Directions: When a line in the entries contains the word "kwamen", copy that line in full.

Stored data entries
------------------------------

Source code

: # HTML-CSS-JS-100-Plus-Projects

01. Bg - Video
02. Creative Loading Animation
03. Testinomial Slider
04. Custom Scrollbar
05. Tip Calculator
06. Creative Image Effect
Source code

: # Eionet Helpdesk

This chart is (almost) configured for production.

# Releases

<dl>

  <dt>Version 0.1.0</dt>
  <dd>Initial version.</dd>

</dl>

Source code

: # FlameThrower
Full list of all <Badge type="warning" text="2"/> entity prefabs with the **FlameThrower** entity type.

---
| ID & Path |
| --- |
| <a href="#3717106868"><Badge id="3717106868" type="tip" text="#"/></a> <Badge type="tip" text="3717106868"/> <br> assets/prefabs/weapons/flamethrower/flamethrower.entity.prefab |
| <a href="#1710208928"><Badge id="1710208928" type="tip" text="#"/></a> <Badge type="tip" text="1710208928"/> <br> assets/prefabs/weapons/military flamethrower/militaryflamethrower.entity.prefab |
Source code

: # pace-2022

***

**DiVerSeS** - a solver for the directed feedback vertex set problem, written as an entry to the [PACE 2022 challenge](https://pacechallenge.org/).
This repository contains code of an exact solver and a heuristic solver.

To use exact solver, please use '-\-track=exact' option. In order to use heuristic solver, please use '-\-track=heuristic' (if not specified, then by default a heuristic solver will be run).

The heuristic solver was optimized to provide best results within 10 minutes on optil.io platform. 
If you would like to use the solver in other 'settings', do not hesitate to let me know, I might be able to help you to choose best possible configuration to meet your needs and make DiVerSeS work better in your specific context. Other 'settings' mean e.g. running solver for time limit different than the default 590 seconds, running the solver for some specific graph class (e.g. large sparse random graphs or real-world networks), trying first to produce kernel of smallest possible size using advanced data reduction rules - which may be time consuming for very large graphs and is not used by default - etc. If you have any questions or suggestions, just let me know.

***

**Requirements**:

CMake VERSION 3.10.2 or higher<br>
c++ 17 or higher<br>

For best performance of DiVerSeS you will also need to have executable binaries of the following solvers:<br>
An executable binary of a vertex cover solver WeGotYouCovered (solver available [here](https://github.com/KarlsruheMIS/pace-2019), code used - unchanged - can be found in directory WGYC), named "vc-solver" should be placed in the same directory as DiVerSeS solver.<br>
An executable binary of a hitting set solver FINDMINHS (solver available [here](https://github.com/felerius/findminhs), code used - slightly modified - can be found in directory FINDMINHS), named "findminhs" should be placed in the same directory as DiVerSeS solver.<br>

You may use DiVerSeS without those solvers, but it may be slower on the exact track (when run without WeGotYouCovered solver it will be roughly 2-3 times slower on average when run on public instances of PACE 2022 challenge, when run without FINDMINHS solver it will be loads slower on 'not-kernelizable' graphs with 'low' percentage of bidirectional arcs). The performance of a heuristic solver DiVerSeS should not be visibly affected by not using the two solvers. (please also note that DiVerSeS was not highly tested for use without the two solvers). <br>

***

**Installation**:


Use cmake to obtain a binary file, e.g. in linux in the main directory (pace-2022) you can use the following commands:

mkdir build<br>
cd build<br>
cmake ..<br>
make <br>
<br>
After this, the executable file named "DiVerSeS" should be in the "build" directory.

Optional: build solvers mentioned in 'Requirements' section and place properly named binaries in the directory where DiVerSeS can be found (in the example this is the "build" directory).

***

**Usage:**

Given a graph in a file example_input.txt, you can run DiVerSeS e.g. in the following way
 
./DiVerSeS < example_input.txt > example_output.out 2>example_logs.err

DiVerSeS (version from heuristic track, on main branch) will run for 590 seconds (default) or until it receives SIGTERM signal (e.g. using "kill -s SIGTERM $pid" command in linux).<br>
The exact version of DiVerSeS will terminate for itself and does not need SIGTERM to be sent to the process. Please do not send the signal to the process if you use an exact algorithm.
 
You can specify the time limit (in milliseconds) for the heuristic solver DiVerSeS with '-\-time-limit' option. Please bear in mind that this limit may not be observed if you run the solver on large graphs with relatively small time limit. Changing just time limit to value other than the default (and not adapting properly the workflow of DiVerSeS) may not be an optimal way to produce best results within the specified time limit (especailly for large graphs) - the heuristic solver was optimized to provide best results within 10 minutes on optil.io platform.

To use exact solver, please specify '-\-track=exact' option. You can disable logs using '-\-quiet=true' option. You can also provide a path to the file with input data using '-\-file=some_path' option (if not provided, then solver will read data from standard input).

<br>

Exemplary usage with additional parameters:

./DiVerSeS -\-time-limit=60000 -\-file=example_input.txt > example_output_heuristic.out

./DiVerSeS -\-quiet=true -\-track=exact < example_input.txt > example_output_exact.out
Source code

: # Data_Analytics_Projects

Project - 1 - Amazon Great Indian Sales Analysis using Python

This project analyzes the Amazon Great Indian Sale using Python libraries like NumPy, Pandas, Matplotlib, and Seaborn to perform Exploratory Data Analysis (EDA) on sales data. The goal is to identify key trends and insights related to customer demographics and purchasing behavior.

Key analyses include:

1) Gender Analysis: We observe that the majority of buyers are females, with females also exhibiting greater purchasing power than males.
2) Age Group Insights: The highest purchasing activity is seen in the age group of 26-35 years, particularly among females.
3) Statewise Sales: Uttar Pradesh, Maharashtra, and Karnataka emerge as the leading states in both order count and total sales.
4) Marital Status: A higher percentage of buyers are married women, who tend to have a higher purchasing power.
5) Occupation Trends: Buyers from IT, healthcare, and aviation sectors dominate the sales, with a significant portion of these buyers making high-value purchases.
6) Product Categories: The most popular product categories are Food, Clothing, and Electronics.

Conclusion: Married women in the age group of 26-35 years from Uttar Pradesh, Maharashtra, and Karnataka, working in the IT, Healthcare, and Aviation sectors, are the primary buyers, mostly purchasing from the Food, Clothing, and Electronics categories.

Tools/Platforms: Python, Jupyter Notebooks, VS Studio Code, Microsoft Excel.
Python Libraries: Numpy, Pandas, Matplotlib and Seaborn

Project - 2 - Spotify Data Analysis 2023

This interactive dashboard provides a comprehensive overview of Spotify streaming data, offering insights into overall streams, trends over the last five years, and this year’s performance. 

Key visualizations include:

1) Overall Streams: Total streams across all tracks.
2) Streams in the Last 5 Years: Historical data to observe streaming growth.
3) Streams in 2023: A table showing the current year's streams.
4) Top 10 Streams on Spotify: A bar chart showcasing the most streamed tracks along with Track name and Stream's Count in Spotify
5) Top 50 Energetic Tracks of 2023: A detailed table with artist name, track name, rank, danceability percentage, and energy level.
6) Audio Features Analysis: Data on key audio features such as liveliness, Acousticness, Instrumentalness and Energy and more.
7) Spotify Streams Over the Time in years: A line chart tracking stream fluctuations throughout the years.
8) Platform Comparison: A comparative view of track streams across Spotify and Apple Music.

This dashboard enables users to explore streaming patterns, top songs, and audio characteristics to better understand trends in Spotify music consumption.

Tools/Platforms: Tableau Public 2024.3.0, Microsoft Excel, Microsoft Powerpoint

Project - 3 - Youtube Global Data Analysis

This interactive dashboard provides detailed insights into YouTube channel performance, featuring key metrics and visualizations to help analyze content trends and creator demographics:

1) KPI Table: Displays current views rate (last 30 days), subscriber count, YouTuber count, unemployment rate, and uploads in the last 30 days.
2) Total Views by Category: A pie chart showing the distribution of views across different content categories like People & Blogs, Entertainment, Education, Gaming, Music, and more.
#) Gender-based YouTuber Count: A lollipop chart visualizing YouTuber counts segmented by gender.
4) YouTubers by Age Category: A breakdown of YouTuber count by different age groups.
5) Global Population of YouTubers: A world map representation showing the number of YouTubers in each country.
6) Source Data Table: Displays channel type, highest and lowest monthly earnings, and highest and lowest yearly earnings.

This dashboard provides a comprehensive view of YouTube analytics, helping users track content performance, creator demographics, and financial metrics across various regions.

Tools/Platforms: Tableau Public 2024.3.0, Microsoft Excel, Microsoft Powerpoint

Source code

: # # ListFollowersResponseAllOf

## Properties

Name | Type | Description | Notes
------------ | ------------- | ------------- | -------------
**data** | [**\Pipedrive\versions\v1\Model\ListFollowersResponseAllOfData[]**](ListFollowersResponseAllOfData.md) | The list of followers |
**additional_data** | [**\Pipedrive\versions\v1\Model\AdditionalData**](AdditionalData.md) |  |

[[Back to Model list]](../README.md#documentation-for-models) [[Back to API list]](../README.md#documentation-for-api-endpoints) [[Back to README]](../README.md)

------------------------------

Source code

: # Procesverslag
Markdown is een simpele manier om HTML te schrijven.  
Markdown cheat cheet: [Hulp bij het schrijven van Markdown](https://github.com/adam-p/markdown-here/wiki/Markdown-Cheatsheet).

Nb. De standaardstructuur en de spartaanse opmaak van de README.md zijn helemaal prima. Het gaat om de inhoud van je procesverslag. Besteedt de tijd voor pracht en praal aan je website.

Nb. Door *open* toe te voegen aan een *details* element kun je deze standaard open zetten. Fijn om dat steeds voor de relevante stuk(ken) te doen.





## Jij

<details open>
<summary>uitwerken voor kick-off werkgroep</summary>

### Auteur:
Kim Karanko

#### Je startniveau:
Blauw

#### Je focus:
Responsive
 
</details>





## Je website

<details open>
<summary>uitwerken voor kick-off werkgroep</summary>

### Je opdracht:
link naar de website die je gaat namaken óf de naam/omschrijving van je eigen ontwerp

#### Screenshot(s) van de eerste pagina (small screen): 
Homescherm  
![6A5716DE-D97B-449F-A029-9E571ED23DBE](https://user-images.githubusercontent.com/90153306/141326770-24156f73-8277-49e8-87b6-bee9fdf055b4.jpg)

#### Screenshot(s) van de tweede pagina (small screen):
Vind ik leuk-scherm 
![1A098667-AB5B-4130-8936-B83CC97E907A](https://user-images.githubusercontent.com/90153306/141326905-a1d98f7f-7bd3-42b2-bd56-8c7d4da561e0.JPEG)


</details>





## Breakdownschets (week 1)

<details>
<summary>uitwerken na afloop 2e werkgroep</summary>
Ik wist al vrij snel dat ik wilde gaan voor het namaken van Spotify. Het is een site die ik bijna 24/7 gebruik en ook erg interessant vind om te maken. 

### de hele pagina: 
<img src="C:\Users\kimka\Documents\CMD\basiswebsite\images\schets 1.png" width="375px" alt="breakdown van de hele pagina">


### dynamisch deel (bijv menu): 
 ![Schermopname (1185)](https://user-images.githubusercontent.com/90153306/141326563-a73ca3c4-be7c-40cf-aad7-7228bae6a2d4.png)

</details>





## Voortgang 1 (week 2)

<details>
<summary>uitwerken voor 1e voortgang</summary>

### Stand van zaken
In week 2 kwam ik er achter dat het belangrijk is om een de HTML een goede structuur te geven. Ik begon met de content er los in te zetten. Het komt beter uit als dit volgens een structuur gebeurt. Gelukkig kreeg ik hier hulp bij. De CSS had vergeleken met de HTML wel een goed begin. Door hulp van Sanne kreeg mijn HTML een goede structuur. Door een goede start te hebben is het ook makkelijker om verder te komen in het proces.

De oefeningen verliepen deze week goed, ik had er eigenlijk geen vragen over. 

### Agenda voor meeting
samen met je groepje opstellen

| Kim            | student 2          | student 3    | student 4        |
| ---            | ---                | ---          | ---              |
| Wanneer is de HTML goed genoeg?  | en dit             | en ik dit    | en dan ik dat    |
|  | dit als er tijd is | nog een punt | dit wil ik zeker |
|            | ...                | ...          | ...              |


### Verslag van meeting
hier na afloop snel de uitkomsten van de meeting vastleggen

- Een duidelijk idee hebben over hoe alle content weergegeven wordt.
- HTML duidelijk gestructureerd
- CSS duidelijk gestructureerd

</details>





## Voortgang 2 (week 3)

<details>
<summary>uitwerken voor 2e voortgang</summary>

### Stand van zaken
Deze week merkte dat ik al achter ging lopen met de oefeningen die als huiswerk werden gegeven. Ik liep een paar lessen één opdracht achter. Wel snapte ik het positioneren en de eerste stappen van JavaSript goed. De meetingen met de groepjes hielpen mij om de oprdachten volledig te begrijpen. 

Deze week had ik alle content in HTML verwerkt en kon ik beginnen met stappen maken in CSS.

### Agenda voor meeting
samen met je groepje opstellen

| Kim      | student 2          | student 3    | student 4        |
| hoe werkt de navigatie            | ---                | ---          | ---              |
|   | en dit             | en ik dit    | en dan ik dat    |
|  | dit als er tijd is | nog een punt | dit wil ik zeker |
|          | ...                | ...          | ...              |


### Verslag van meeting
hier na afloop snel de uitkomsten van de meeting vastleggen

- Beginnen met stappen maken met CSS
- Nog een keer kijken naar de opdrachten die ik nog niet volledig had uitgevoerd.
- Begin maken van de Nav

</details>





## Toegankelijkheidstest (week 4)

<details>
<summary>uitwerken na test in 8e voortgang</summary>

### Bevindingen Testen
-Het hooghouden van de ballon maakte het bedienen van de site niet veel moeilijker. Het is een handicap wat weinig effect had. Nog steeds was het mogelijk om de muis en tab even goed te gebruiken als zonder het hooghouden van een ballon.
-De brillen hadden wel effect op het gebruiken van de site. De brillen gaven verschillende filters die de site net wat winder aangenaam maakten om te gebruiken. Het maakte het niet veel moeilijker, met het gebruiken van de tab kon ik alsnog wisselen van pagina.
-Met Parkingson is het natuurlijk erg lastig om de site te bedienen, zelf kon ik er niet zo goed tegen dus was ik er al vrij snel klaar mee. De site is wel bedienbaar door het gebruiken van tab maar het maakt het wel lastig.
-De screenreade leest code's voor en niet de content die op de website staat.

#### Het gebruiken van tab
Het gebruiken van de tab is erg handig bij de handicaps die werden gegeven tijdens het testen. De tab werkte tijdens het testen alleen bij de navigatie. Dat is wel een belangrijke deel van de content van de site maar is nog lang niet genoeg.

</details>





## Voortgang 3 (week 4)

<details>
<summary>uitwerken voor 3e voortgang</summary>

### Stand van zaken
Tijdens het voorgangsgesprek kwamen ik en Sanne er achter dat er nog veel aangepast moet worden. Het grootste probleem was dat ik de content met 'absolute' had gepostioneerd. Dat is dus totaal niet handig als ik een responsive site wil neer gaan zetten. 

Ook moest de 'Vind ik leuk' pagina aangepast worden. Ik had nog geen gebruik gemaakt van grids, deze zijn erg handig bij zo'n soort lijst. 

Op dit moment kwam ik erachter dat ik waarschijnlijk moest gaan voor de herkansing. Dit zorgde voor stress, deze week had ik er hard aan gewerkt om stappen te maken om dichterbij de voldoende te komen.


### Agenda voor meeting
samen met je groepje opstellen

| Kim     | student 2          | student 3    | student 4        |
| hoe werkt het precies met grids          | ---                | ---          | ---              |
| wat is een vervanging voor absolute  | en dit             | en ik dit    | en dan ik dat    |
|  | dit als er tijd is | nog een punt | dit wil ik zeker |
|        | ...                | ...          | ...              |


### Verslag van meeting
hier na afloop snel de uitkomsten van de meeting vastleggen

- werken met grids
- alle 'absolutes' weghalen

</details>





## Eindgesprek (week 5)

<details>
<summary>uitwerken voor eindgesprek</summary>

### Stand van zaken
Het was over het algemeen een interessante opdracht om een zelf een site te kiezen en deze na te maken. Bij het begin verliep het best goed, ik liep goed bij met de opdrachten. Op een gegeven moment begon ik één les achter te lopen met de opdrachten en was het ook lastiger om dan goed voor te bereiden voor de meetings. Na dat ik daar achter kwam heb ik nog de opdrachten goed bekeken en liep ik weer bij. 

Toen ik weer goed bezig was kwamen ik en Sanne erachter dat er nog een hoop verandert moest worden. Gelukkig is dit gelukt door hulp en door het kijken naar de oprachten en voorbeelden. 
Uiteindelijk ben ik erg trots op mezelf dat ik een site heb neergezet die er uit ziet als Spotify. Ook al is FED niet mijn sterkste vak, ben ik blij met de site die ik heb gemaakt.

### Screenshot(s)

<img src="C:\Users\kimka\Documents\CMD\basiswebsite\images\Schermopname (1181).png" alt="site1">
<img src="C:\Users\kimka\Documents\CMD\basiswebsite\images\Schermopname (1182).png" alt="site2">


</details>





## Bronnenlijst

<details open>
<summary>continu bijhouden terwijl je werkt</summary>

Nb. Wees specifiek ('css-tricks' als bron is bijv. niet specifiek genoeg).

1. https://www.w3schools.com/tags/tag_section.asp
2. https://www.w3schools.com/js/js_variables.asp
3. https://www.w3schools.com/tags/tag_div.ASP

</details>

------------------------------

Written answer:
Tijdens het voorgangsgesprek kwamen ik en Sanne er achter dat er nog veel aangepast moet worden. Het grootste probleem was dat ik de content met 'absolute' had gepostioneerd. Dat is dus totaal niet handig als ik een responsive site wil neer gaan zetten. 
Toen ik weer goed bezig was kwamen ik en Sanne erachter dat er nog een hoop verandert moest worden. Gelukkig is dit gelukt door hulp en door het kijken naar de oprachten en voorbeelden. 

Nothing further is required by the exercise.